Task inputs
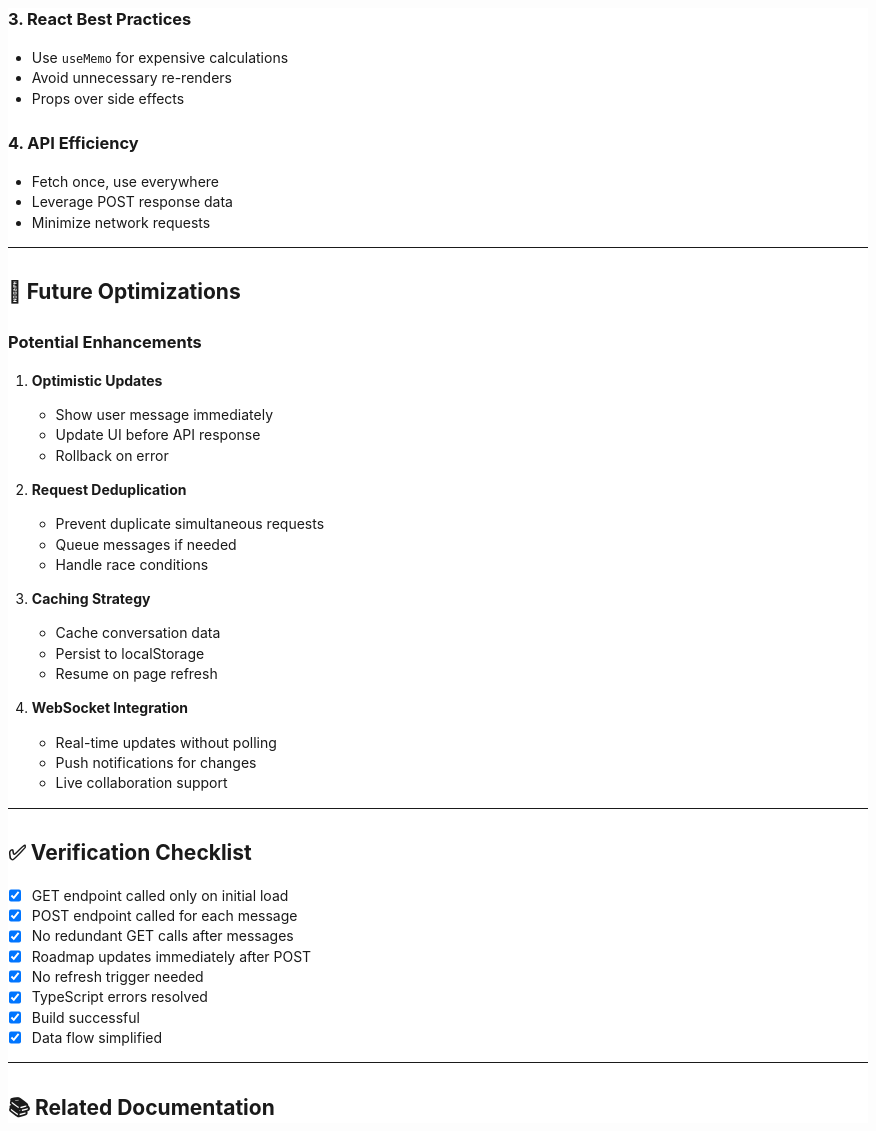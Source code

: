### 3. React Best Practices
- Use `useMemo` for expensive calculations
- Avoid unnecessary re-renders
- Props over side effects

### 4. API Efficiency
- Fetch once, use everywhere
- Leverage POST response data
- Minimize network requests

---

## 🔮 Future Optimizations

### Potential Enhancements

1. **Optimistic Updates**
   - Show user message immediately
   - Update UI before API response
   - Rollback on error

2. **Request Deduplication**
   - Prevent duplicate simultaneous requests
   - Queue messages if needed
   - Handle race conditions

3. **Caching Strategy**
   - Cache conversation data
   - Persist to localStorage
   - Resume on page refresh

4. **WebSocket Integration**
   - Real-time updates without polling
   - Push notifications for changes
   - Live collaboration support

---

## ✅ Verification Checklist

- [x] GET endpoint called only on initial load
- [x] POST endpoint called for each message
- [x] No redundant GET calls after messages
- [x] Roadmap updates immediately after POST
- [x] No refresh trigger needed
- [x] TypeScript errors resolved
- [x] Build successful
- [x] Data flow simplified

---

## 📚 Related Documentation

==

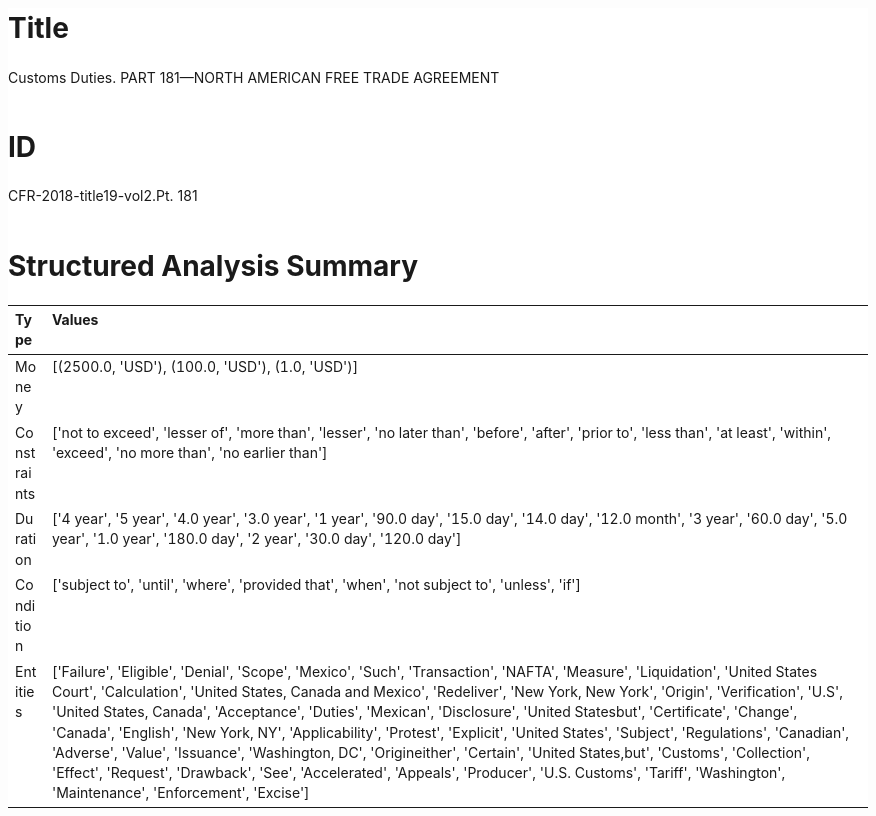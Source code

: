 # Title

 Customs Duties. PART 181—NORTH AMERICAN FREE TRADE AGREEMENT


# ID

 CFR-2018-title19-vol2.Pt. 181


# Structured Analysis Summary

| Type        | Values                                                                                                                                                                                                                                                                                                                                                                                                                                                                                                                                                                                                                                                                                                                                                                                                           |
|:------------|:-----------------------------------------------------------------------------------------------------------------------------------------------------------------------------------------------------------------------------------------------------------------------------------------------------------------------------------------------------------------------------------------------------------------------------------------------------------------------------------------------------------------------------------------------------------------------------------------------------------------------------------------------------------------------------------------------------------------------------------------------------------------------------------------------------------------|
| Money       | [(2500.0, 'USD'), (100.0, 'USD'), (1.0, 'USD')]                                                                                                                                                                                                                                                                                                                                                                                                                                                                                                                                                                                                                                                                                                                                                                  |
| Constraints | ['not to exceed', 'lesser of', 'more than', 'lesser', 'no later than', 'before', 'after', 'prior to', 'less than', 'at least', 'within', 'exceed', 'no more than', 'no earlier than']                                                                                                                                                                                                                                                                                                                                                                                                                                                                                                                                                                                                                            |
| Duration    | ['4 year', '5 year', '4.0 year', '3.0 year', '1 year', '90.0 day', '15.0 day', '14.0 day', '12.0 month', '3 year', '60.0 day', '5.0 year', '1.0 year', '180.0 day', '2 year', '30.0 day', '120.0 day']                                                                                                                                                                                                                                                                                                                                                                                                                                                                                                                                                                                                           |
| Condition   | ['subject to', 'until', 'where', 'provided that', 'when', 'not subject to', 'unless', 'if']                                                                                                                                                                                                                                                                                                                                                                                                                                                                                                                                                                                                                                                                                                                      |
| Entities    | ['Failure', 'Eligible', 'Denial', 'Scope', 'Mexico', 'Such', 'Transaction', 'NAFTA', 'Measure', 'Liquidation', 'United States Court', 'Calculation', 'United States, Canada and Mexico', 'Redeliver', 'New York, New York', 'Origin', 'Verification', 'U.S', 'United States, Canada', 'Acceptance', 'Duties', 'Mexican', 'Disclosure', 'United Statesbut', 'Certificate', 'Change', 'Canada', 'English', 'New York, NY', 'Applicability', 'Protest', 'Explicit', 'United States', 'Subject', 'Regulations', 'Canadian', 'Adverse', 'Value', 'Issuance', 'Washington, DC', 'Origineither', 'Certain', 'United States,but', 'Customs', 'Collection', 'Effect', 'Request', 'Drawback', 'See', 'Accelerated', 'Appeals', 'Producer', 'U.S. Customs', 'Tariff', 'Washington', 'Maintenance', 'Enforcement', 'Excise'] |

Your instructions
The lines to return are those in the entries above that include "Duties".

Answer space
 Customs Duties. PART 181—NORTH AMERICAN FREE TRADE AGREEMENT
| Entities    | ['Failure', 'Eligible', 'Denial', 'Scope', 'Mexico', 'Such', 'Transaction', 'NAFTA', 'Measure', 'Liquidation', 'United States Court', 'Calculation', 'United States, Canada and Mexico', 'Redeliver', 'New York, New York', 'Origin', 'Verification', 'U.S', 'United States, Canada', 'Acceptance', 'Duties', 'Mexican', 'Disclosure', 'United Statesbut', 'Certificate', 'Change', 'Canada', 'English', 'New York, NY', 'Applicability', 'Protest', 'Explicit', 'United States', 'Subject', 'Regulations', 'Canadian', 'Adverse', 'Value', 'Issuance', 'Washington, DC', 'Origineither', 'Certain', 'United States,but', 'Customs', 'Collection', 'Effect', 'Request', 'Drawback', 'See', 'Accelerated', 'Appeals', 'Producer', 'U.S. Customs', 'Tariff', 'Washington', 'Maintenance', 'Enforcement', 'Excise'] |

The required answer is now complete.